Uterine myomas are the most common neoplasms of the female pelvis, occurring in 20 - 25% of women of reproductive age  and the common symptoms were menorrhagia or metrorrhagia, or both [14–16]. It is the existence and level of bother of uterine fibroid symptoms that lead women to seek treatment, with the current standard of care being abdominal hysterectomy [17, 18].
Symptoms of chronic radiation proctitis can manifest as mucous rectal discharge, diarrhea, urgency, pain, bleeding, and anemia. Radiation proctitis can be treated using steroid therapy [19, 20], aminosalicylates , sucralfate enemas in combination with  or without  sulfasalazine, formalin [23, 24], endoscopic Nd:YAG laser treatment [25, 26], electrocoagulation, argon plasma coagulation [27, 28], or hyperbaric oxygen [29, 30]. However, the effectiveness of many of those therapeutic modalities has not been proven in controlled trials.
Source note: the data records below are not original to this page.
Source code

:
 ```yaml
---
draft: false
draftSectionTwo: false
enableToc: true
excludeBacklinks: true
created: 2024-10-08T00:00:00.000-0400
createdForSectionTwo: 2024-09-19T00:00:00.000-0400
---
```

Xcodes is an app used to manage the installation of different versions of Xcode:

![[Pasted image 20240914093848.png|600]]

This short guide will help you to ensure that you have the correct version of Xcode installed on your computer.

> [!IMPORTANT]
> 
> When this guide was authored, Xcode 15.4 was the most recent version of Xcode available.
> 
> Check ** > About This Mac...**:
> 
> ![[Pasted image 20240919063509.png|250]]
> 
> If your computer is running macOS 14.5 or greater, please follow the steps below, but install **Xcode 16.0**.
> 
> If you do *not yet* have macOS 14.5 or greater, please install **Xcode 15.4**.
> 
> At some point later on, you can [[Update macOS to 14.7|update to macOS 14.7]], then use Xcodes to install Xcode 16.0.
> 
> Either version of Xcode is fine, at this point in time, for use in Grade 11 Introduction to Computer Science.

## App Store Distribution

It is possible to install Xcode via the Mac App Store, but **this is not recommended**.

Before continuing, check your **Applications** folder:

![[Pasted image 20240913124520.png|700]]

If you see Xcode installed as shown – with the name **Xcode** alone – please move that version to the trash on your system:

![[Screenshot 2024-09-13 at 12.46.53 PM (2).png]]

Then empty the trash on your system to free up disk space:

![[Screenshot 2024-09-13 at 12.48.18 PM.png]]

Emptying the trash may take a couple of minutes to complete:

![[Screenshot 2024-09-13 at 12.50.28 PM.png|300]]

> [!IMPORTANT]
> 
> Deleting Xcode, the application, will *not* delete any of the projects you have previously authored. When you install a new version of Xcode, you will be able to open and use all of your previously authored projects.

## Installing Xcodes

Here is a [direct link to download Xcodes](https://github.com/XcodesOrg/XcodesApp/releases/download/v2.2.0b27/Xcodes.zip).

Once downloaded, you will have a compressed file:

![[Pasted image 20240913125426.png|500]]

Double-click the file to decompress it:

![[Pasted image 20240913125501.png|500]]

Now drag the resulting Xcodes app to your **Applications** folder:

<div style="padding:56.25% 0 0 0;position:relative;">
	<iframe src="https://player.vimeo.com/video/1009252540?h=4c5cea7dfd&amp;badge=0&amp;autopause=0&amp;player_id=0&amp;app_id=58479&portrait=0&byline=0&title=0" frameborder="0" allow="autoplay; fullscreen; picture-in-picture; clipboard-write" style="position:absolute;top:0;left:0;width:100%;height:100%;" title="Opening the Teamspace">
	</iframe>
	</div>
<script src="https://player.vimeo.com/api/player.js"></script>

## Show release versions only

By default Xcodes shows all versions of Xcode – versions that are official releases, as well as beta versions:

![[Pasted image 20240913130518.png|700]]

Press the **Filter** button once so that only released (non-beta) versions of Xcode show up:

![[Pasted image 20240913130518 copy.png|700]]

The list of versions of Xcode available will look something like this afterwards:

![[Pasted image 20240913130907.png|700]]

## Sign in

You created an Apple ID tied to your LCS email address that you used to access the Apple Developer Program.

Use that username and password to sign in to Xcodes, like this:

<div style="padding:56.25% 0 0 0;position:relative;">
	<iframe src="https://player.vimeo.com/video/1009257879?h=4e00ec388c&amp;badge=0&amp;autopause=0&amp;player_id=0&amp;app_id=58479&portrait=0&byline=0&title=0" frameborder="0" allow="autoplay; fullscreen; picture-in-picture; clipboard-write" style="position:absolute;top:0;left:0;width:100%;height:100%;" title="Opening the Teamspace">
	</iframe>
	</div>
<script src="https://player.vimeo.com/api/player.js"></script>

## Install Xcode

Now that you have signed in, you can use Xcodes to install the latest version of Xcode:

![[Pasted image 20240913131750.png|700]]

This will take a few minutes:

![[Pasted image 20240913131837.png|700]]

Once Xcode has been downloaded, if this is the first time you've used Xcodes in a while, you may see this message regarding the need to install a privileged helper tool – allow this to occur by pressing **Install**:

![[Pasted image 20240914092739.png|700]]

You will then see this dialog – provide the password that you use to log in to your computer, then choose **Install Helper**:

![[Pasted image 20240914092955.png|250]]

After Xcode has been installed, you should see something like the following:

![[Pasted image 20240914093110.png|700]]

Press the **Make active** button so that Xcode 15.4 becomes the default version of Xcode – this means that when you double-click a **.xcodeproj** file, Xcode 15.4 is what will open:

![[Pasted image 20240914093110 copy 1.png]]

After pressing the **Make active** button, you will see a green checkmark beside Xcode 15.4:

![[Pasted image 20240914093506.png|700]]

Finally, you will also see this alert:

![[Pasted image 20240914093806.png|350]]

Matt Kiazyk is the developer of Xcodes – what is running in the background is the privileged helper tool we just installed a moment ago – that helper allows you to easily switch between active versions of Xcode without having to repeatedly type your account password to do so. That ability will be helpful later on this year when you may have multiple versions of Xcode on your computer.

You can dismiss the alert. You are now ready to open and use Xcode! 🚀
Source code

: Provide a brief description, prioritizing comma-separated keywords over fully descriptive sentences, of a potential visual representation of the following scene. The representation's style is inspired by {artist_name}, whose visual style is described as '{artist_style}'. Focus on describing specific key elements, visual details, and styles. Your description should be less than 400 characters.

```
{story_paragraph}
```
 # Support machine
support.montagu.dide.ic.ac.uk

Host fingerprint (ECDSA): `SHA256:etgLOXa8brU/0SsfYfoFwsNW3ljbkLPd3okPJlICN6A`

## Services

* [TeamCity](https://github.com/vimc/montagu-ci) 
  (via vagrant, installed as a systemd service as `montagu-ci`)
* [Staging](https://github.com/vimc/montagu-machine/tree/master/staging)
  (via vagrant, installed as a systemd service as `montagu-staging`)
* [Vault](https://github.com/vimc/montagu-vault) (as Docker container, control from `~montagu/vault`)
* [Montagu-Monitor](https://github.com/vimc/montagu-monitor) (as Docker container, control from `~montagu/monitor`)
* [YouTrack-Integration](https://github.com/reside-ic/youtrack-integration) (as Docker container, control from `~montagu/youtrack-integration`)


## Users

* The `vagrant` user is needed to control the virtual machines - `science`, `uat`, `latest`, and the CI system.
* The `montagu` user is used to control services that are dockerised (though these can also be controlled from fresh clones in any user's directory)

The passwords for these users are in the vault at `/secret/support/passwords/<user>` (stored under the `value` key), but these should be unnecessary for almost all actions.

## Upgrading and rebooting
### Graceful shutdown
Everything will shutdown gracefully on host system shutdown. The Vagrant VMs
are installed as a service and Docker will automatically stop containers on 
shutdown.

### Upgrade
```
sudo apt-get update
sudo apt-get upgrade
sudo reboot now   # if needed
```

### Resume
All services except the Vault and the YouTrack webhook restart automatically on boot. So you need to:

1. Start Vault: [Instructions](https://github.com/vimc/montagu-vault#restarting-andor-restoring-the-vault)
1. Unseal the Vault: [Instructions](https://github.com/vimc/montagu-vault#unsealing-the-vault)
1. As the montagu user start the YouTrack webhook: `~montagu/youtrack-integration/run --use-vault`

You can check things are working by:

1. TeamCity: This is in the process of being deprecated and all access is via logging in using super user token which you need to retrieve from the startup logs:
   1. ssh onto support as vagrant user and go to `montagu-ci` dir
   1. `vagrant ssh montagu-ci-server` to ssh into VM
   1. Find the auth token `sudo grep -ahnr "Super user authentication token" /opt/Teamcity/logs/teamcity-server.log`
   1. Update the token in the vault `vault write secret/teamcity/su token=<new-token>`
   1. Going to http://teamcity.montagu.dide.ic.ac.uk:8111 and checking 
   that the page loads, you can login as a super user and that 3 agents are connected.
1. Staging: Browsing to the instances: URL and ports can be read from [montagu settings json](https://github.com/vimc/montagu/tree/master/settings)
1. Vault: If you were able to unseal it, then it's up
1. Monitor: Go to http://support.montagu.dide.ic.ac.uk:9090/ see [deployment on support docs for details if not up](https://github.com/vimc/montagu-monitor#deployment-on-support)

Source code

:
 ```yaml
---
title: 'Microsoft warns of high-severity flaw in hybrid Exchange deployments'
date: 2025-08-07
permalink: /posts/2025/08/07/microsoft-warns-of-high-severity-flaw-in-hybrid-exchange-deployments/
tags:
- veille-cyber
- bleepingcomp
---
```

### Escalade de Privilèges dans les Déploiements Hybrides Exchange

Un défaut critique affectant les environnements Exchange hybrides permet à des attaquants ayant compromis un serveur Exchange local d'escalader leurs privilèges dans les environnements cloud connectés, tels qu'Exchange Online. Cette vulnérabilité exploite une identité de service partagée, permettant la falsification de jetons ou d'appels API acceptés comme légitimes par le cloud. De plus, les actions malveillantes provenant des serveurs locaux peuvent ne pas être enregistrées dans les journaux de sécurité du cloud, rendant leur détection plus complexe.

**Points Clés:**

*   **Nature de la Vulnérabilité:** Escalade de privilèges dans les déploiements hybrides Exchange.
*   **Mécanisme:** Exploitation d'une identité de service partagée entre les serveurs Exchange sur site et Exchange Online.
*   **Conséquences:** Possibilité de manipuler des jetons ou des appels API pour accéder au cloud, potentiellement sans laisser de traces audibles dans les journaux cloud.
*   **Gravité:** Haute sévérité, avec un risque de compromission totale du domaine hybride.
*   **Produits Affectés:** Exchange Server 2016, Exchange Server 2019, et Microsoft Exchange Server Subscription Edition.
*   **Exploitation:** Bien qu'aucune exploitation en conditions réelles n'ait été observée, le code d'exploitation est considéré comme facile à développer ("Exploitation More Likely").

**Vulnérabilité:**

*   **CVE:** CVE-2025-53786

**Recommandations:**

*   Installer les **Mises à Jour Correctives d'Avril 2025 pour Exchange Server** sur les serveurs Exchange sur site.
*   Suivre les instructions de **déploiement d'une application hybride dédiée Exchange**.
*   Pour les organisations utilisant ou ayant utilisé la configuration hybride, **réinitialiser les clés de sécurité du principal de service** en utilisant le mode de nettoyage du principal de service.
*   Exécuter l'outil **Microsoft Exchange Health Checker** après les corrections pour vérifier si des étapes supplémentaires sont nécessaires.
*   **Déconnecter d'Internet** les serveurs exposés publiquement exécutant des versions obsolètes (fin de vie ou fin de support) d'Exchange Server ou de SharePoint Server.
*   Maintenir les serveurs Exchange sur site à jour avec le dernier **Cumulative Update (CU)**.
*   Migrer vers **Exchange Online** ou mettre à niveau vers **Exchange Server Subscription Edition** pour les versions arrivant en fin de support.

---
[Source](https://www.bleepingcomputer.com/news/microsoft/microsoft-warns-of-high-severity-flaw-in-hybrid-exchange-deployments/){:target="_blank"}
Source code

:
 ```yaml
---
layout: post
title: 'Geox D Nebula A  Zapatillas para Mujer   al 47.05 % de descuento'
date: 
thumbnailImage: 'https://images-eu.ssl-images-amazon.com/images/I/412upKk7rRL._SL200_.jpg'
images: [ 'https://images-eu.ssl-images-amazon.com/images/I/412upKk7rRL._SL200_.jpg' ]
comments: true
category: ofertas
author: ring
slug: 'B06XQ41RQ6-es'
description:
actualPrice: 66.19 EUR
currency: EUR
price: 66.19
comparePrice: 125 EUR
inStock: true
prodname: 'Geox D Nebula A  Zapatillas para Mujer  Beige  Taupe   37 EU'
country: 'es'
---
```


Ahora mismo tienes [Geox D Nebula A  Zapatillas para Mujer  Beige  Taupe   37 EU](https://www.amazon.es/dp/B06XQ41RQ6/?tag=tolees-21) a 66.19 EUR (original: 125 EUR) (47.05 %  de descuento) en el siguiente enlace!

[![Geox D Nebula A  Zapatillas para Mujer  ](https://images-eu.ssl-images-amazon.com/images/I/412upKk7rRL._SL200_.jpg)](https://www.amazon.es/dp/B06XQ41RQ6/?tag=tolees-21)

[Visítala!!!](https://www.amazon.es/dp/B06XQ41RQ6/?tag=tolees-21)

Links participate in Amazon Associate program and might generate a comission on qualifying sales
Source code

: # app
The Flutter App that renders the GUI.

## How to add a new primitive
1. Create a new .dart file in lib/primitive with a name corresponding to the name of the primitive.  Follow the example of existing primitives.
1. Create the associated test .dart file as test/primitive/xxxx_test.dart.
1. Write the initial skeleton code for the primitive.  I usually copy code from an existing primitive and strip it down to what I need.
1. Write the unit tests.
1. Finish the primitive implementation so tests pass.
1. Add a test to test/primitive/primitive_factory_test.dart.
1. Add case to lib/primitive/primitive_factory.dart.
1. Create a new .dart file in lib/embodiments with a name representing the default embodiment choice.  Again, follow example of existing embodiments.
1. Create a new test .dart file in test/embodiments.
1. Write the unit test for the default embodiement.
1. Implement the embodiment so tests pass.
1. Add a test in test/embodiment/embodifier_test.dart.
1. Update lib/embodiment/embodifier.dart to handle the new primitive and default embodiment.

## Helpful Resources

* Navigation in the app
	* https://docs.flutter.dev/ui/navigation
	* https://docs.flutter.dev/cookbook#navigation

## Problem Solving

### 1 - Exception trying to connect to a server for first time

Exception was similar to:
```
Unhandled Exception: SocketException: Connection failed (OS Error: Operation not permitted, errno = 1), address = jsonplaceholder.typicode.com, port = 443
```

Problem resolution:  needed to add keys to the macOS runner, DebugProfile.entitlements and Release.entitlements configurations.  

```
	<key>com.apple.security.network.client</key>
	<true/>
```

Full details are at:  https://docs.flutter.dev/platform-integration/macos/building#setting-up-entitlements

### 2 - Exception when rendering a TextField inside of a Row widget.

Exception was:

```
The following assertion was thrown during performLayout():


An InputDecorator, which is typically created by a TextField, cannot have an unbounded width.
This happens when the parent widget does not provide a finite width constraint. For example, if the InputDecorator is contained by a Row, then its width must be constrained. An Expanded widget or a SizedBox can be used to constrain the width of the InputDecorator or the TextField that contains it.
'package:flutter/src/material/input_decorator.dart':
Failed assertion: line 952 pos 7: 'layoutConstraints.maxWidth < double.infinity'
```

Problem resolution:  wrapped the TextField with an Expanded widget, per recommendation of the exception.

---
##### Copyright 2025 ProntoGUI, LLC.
HT-guided SBRT appears to be an effective and safe alternative to brachytherapy for treatment of cervical cancer in patients with contraindications to that conventional treatment modality. Long-term follow-up is needed to confirm these preliminary findings. Radiation oncologists need to monitor the maximum doses to organs at risk around the tumor in order to avoid SBRT-induced complications.
Written informed consent was obtained from the patient for publication of this case report and all accompanying images. A copy of the written consent is available for review.